On Wed, Feb 26, 2003 at 12:38:38 +0100, Martijn
Sipkema wrote:
Still there is no guarantee that 10 packets
always have exactly the same
number of samples. You say the mLAN spec says you need a buffer of
around ~250us. Note that is doesn't say a buffer of a number of frames.
The bottom line is these packets are sent at regular time intervals, not
at a fixed number of frames and thus JACK should support this by
allowing non-const (frames) callbacks IMHO.
Why? Surely its much easier to wait until you have n samples and then send
them round. The extra 250us of latency is hardly punishing.
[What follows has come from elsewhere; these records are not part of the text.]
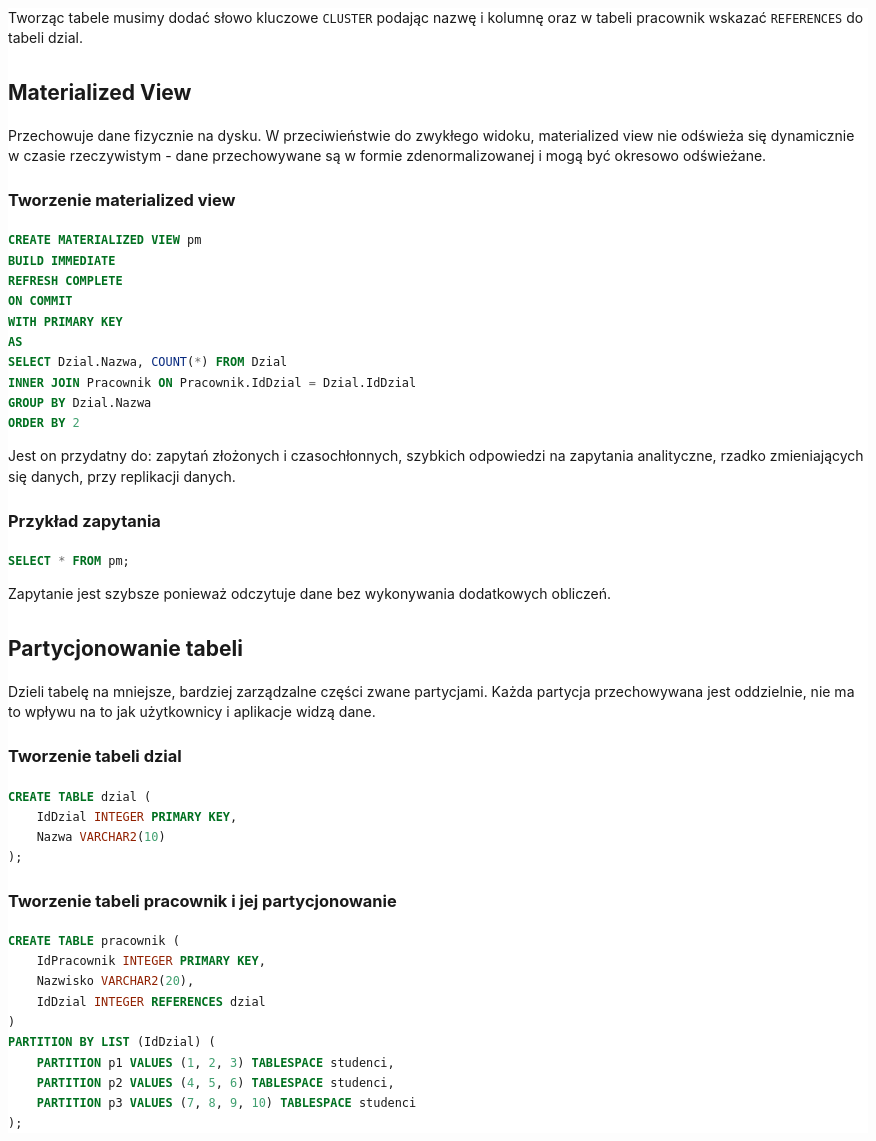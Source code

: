 Tworząc tabele musimy dodać słowo kluczowe `CLUSTER` podając nazwę i kolumnę oraz w tabeli pracownik wskazać `REFERENCES` do tabeli dzial.

## Materialized View

Przechowuje dane fizycznie na dysku. W przeciwieństwie do zwykłego widoku, materialized view nie odświeża się dynamicznie w czasie rzeczywistym - dane przechowywane są w formie zdenormalizowanej i mogą być okresowo odświeżane.

### Tworzenie materialized view

```sql
CREATE MATERIALIZED VIEW pm
BUILD IMMEDIATE
REFRESH COMPLETE
ON COMMIT
WITH PRIMARY KEY
AS
SELECT Dzial.Nazwa, COUNT(*) FROM Dzial
INNER JOIN Pracownik ON Pracownik.IdDzial = Dzial.IdDzial
GROUP BY Dzial.Nazwa
ORDER BY 2
```

Jest on przydatny do: zapytań złożonych i czasochłonnych, szybkich odpowiedzi na zapytania analityczne, rzadko zmieniających się danych, przy replikacji danych.

### Przykład zapytania

```sql
SELECT * FROM pm;
```

Zapytanie jest szybsze ponieważ odczytuje dane bez wykonywania dodatkowych obliczeń.

## Partycjonowanie tabeli

Dzieli tabelę na mniejsze, bardziej zarządzalne części zwane partycjami. Każda partycja przechowywana jest oddzielnie, nie ma to wpływu na to jak użytkownicy i aplikacje widzą dane.

### Tworzenie tabeli dzial

```sql
CREATE TABLE dzial (
    IdDzial INTEGER PRIMARY KEY,
    Nazwa VARCHAR2(10)
);
```

### Tworzenie tabeli pracownik i jej partycjonowanie

```sql
CREATE TABLE pracownik (
    IdPracownik INTEGER PRIMARY KEY,
    Nazwisko VARCHAR2(20),
    IdDzial INTEGER REFERENCES dzial
)
PARTITION BY LIST (IdDzial) (
    PARTITION p1 VALUES (1, 2, 3) TABLESPACE studenci,
    PARTITION p2 VALUES (4, 5, 6) TABLESPACE studenci,
    PARTITION p3 VALUES (7, 8, 9, 10) TABLESPACE studenci
);
```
You must do that where you have a soundcard<->mLAN bridge in any case, in
order to sync the graphs.
IMHO if jack makes things hard for app developers by forcing them to deal
with odd sized data blocks then its not doing its job. As we have
discussed on the jack list there are a number of situations where you cant
reliably or efficiently handle variable block sizes.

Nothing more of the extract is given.